About this task:
Please report, as a single number, how many lines in the entries include the string "Lecture".

Dataset excerpts:
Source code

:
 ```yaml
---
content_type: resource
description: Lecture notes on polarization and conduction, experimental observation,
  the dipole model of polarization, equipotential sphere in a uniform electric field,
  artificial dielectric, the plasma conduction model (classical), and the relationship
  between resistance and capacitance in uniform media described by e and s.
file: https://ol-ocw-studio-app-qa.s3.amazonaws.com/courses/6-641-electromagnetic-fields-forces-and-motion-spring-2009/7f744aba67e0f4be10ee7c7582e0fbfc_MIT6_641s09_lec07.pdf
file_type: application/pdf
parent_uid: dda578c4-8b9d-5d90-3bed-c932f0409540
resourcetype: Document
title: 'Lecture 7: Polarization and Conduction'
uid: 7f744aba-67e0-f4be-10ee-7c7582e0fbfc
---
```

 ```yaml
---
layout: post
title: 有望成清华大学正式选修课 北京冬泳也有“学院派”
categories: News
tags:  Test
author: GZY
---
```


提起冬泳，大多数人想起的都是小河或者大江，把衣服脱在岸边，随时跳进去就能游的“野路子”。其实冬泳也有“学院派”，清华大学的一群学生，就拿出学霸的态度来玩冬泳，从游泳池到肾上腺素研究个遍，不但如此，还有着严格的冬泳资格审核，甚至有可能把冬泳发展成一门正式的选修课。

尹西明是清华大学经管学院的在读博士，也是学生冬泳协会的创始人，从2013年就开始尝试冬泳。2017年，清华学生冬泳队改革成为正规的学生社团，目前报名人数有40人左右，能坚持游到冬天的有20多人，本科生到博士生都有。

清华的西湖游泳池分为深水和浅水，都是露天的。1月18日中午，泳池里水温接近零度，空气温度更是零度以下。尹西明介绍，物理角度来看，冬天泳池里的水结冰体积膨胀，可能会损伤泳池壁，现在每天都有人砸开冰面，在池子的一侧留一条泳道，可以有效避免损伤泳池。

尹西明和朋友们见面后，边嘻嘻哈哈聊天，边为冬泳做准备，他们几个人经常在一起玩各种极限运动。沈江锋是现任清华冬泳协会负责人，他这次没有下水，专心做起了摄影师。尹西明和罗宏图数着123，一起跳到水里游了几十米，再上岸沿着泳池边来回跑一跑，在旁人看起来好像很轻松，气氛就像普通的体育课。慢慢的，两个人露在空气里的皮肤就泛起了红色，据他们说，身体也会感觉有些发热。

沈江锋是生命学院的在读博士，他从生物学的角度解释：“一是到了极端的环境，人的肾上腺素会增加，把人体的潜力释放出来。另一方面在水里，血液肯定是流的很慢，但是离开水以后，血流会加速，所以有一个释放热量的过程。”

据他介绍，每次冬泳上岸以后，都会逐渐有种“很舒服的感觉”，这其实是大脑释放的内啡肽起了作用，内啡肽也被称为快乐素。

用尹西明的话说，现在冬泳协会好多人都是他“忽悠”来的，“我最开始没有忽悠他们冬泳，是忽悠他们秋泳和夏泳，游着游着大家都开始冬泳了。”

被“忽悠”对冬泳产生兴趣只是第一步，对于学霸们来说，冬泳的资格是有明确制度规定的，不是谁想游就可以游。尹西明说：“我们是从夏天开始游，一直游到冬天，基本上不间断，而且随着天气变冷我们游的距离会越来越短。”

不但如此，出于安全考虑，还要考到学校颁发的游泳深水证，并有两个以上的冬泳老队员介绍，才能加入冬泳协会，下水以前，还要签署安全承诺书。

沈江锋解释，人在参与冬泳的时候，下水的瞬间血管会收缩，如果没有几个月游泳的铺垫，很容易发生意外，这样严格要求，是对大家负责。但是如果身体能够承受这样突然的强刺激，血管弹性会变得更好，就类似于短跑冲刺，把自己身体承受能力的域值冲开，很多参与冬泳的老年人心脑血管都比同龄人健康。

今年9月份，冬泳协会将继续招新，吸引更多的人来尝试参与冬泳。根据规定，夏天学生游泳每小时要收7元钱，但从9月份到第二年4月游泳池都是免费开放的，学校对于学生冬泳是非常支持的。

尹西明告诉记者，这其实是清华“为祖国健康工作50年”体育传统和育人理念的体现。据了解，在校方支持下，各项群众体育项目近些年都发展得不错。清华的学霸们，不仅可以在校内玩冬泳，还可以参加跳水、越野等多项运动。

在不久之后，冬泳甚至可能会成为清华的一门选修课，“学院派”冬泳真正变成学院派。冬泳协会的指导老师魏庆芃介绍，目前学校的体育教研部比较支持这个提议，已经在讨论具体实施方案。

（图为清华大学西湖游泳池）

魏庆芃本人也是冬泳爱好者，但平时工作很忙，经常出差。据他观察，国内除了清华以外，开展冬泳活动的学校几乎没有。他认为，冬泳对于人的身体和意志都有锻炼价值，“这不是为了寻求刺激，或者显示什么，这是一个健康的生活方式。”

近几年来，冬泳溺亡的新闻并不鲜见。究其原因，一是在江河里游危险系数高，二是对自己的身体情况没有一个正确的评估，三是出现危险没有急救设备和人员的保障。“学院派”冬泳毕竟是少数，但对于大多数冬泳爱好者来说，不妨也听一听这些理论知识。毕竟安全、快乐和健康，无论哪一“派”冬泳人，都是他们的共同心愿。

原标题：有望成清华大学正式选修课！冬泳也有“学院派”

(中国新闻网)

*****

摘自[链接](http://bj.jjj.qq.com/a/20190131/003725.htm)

Answer section:
2